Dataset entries
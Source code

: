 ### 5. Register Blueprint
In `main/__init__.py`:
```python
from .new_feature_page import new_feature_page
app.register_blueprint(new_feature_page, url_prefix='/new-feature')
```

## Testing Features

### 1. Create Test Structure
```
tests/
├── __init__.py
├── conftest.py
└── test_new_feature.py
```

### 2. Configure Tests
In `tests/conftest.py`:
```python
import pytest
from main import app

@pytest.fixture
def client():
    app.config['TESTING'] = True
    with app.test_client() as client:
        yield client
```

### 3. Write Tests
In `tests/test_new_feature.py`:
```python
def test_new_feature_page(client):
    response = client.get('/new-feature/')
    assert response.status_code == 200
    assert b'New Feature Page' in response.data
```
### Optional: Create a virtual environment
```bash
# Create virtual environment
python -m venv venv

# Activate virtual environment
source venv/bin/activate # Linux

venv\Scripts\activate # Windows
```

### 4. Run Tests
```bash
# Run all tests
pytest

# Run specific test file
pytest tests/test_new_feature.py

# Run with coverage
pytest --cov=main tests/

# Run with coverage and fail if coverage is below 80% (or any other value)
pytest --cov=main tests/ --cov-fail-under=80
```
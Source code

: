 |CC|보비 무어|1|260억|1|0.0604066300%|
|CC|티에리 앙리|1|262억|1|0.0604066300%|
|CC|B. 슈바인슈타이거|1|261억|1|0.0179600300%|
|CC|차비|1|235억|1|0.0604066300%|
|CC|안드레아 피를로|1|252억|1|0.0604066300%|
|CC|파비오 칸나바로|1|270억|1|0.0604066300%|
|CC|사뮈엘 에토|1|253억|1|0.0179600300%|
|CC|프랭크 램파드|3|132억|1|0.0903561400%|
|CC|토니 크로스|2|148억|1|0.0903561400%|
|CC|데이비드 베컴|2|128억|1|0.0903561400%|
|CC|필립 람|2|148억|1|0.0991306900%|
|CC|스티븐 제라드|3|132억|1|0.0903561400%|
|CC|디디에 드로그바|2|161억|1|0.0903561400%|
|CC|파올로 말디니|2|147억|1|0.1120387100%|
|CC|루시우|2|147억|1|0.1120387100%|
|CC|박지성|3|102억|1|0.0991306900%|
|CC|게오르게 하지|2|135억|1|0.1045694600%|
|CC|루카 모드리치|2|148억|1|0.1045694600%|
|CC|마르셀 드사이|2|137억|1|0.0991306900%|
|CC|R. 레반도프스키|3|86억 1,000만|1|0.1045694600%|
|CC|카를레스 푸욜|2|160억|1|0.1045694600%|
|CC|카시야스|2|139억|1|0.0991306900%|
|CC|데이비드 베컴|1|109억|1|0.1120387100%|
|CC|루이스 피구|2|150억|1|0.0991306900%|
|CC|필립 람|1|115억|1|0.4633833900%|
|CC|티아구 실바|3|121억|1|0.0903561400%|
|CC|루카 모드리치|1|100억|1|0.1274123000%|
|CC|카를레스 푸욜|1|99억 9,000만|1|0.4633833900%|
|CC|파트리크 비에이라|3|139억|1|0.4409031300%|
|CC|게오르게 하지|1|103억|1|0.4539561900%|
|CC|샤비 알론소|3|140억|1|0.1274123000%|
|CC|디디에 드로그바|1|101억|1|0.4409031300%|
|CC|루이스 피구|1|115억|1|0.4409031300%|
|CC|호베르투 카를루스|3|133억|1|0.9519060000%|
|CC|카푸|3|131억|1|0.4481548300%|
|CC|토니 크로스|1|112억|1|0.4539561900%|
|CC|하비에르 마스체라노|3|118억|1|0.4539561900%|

Your goal: In the data above, each line holding "드로그바" is to be found and copied.

The completed task:
|CC|디디에 드로그바|2|161억|1|0.0903561400%|
|CC|디디에 드로그바|1|101억|1|0.4409031300%|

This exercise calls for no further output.